> Provided information
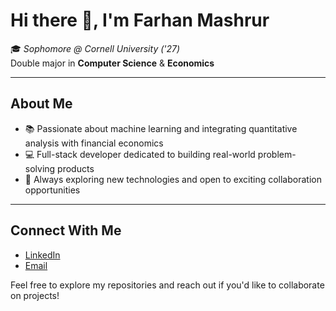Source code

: 
# Hi there 👋, I'm **Farhan Mashrur**

🎓 *Sophomore @ Cornell University ('27)*  
Double major in **Computer Science** & **Economics**

---

## About Me

- 📚 Passionate about machine learning and integrating quantitative analysis with financial economics  
- 💻 Full-stack developer dedicated to building real-world problem-solving products  
- 🚀 Always exploring new technologies and open to exciting collaboration opportunities

---

## Connect With Me

- [LinkedIn](https://www.linkedin.com/in/farhanmashrur)
- [Email](mailto:fm454@cornell.edu)

Feel free to explore my repositories and reach out if you'd like to collaborate on projects!
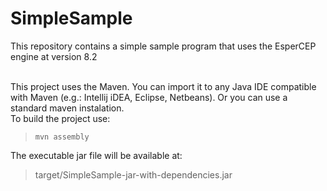 # SimpleSample
This repository contains a simple sample program that uses the EsperCEP engine at version 8.2<br><br>

This project uses the Maven. You can import it to any Java IDE compatible with Maven (e.g.: Intellij iDEA, Eclipse, Netbeans). Or you can use a standard maven instalation.<br>
To build the project use:<br>
> <code>mvn assembly</code><br>

The executable jar file will be available at:<br>

> target/SimpleSample-jar-with-dependencies.jar
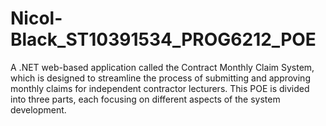 # Nicol-Black_ST10391534_PROG6212_POE
A .NET web-based application called the Contract Monthly Claim System, which is designed to streamline the process of submitting and approving monthly claims for independent contractor lecturers. This POE is  divided into three parts, each focusing on different aspects of the system development. 
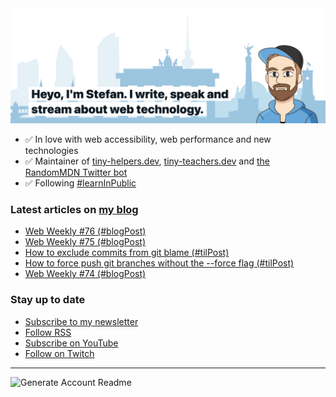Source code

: <img alt="Heyo, I'm Stefan. I write and speak about web technology." src="https://raw.githubusercontent.com/stefanjudis/stefanjudis/main/screenshot.png">

- ✅ In love with web accessibility, web performance and new technologies
- ✅ Maintainer of [tiny-helpers.dev](https://tiny-helpers.dev), [tiny-teachers.dev](https://tiny-teachers.dev/) and [the RandomMDN Twitter bot](https://twitter.com/randomMDN)
- ✅ Following [#learnInPublic](https://www.stefanjudis.com/today-i-learned/)
### Latest articles on [my blog](https://www.stefanjudis.com)

<!-- BLOG-POST-LIST:START -->
- [Web Weekly #76 &lpar;#blogPost&rpar;](https://www.stefanjudis.com/blog/web-weekly-76/)
- [Web Weekly #75 &lpar;#blogPost&rpar;](https://www.stefanjudis.com/blog/web-weekly-75/)
- [How to exclude commits from git blame &lpar;#tilPost&rpar;](https://www.stefanjudis.com/today-i-learned/how-to-exclude-commits-from-git-blame/)
- [How to force push git branches without the --force flag &lpar;#tilPost&rpar;](https://www.stefanjudis.com/today-i-learned/how-to-force-push-git-branches-without-the-force-flag/)
- [Web Weekly #74 &lpar;#blogPost&rpar;](https://www.stefanjudis.com/blog/web-weekly-74/)
<!-- BLOG-POST-LIST:END -->

### Stay up to date

- [Subscribe to my newsletter](https://www.stefanjudis.com/newsletter/)
- [Follow RSS](https://www.stefanjudis.com/feeds/)
- [Subscribe on YouTube](https://youtube.com/c/stefanjudis)
- [Follow on Twitch](https://www.twitch.tv/stefanjudis)

---

![Generate Account Readme](https://github.com/stefanjudis/stefanjudis/workflows/Generate%20Account%20Readme/badge.svg)
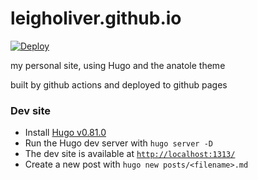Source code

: # leigholiver.github.io

[![Deploy](https://github.com/leigholiver/leigholiver.github.io/workflows/deploy%20to%20github%20pages/badge.svg)](https://github.com/leigholiver/leigholiver.github.io/actions)

my personal site, using Hugo and the anatole theme

built by github actions and deployed to github pages


### Dev site
* Install [Hugo v0.81.0](https://github.com/gohugoio/hugo/releases/tag/v0.81.0)
* Run the Hugo dev server with `hugo server -D`
* The dev site is available at [`http://localhost:1313/`](http://localhost:1313/)
* Create a new post with `hugo new posts/<filename>.md`
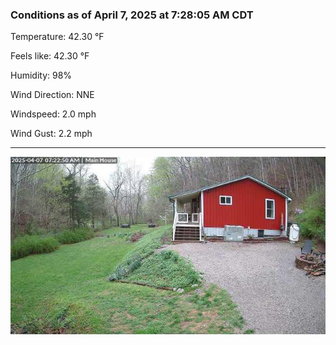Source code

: ### Conditions as of April 7, 2025 at 7:28:05 AM CDT 

Temperature: 42.30 &deg;F

Feels like: 42.30 &deg;F

Humidity: 98%

Wind Direction: NNE

Windspeed: 2.0 mph

Wind Gust: 2.2 mph

---

<img src="./images/latest.jpeg"/>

> Assignment
Wherever the string "today" appears in the entries above, list that line.

> Exercise answer
- ✅ Following [#learnInPublic](https://www.stefanjudis.com/today-i-learned/)
- [How to exclude commits from git blame &lpar;#tilPost&rpar;](https://www.stefanjudis.com/today-i-learned/how-to-exclude-commits-from-git-blame/)
- [How to force push git branches without the --force flag &lpar;#tilPost&rpar;](https://www.stefanjudis.com/today-i-learned/how-to-force-push-git-branches-without-the-force-flag/)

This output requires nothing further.